Over 1,000 patients admitted to Portlaoise hospital without a bed in 2024

Trolley figures have dropped by 37% at the hospital in the last decade

portlaoise

Midland Regional Hospital Portlaoise

There were over 1,000 patients admitted to Midland Regional Hospital Portlaoise in 2024, according to new figures from the Irish Nurses and Midwives Organisation (INMO).

1,007 patients at the Laois hospital waited on trolleys last year which is up from 992 in 2023. 


Over the last decade trolley figures at the hospital have come down considerably from 1,589 in 2014, a 37% drop. 
Last year the busiest months for Portlaoise hospital were in the summer when 113 patients were on trolleys in July followed by 108 in August. February was also a busy month with 106 patients admitted without a bed. 


Nationally 122,186 patients were treated on trolleys in 2024 which the INMO say is an unacceptable number.


INMO General Secretary Phil Ní Sheaghdha said: "Nurses, midwives and other healthcare professionals should not have to bear the brunt of public anger due to poor planning and lack of capacity in the health service year in, year out.


"The next Government now has an opportunity to drastically improve the chronic overcrowding issues in hospitals right across the country. Staffing hospitals and scaling up capacity properly to be at the top of the list of priorities for the new government. There needs to be a turning point in how healthcare staffing is planned and managed, and it needs to start with an immediate lifting of all recruitment embargoes and moratoriums and focusing on capacity, staffing and conditions across acute and community services.


"We know that because of the high rate of hospital admissions of flu and other respiratory illnesses, our members are currently working in very difficult circumstances. The number of patients being treated on trolleys both in our emergency departments and on wards will have implications for infection control. Placing trolleys on ward corridors where there are no windows or proper air flow systems render the areas unsafe for staff and patients. 

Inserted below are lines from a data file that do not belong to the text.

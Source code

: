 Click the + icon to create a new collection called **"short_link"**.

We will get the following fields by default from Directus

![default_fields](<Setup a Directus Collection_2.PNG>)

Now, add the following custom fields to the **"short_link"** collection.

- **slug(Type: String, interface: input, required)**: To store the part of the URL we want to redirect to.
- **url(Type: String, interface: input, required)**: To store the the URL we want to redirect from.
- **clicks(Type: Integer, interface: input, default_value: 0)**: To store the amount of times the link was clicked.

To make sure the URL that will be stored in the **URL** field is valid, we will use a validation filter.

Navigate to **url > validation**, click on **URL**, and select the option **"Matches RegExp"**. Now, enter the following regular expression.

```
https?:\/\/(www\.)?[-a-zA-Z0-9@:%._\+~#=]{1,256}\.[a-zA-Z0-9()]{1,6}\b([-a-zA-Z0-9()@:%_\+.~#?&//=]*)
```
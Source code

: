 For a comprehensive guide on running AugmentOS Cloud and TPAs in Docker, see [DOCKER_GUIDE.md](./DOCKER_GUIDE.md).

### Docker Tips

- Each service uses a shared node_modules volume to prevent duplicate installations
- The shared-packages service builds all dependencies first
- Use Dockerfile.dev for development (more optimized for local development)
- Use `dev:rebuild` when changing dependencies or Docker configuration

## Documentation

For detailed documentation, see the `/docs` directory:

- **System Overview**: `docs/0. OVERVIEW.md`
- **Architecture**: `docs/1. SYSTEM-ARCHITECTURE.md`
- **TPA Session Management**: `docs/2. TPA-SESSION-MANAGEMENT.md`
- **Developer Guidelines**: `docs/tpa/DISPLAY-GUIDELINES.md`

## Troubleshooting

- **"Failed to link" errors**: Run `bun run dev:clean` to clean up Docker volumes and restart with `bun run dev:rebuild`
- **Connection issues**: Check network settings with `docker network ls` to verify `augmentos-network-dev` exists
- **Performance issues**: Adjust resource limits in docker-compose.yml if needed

"The HSE must outline what steps they are planning to take over the coming days to radically reduce the number of patients on trolleys while respiratory illnesses are rampant. We don’t accept that this predictable reality every December and January cannot be planned for in a better way. We know from surveys conducted by HIQA that 72% of patients are spending more than 6 hours on a trolley. The medical research is clear, spending more than six hours on a trolley has detrimental impact on long-term health outcomes, particularly for older people. This is now a human rights issue and one which the INMO will pursue with like-minded organisations."